# PROBLEM:
Lines containing the string "onEPUB": how many are there below? Answer with the number only.

# SUPPLIED DATA:
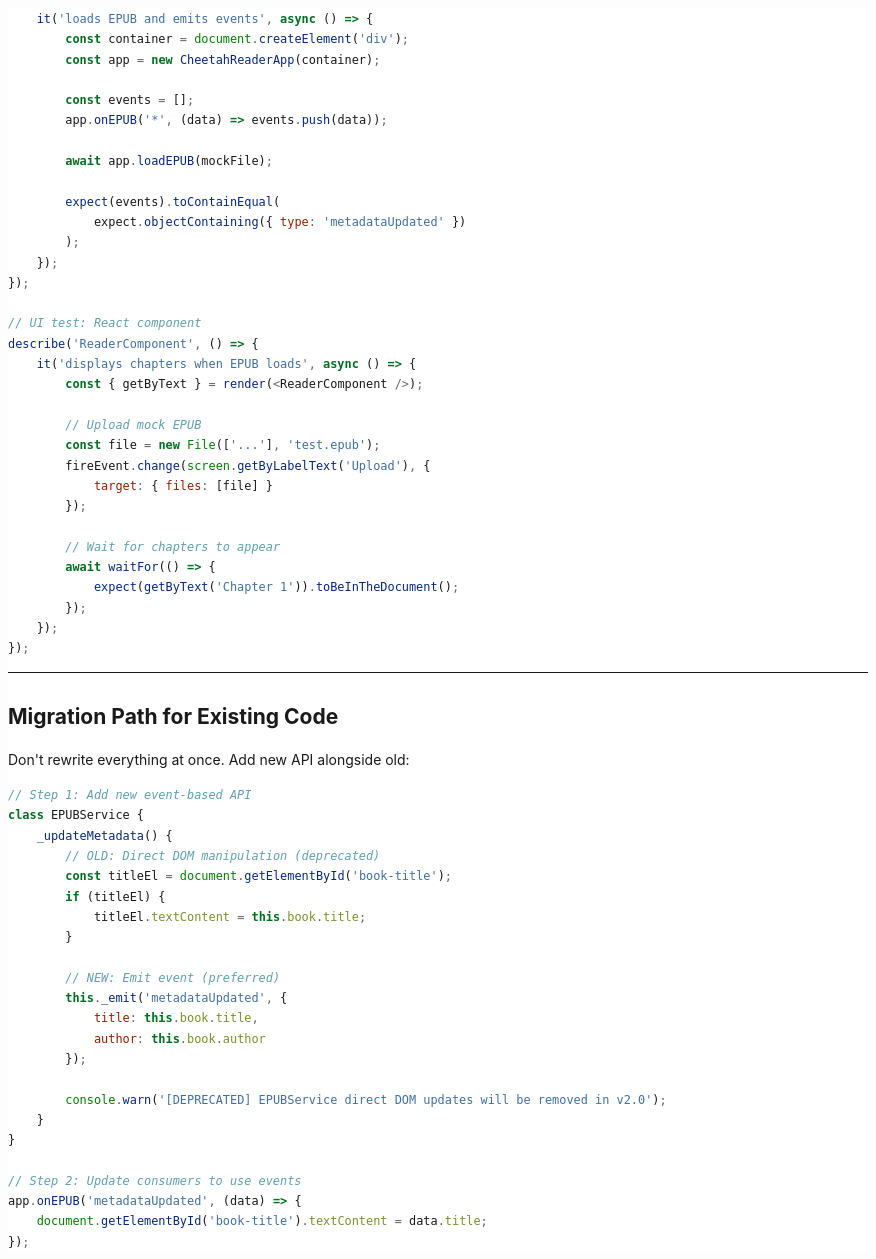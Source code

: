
 ```javascript
    it('loads EPUB and emits events', async () => {
        const container = document.createElement('div');
        const app = new CheetahReaderApp(container);

        const events = [];
        app.onEPUB('*', (data) => events.push(data));

        await app.loadEPUB(mockFile);

        expect(events).toContainEqual(
            expect.objectContaining({ type: 'metadataUpdated' })
        );
    });
});

// UI test: React component
describe('ReaderComponent', () => {
    it('displays chapters when EPUB loads', async () => {
        const { getByText } = render(<ReaderComponent />);

        // Upload mock EPUB
        const file = new File(['...'], 'test.epub');
        fireEvent.change(screen.getByLabelText('Upload'), {
            target: { files: [file] }
        });

        // Wait for chapters to appear
        await waitFor(() => {
            expect(getByText('Chapter 1')).toBeInTheDocument();
        });
    });
});
```

---

## Migration Path for Existing Code

Don't rewrite everything at once. Add new API alongside old:

```javascript
// Step 1: Add new event-based API
class EPUBService {
    _updateMetadata() {
        // OLD: Direct DOM manipulation (deprecated)
        const titleEl = document.getElementById('book-title');
        if (titleEl) {
            titleEl.textContent = this.book.title;
        }

        // NEW: Emit event (preferred)
        this._emit('metadataUpdated', {
            title: this.book.title,
            author: this.book.author
        });

        console.warn('[DEPRECATED] EPUBService direct DOM updates will be removed in v2.0');
    }
}

// Step 2: Update consumers to use events
app.onEPUB('metadataUpdated', (data) => {
    document.getElementById('book-title').textContent = data.title;
});
```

# OUTPUT:
2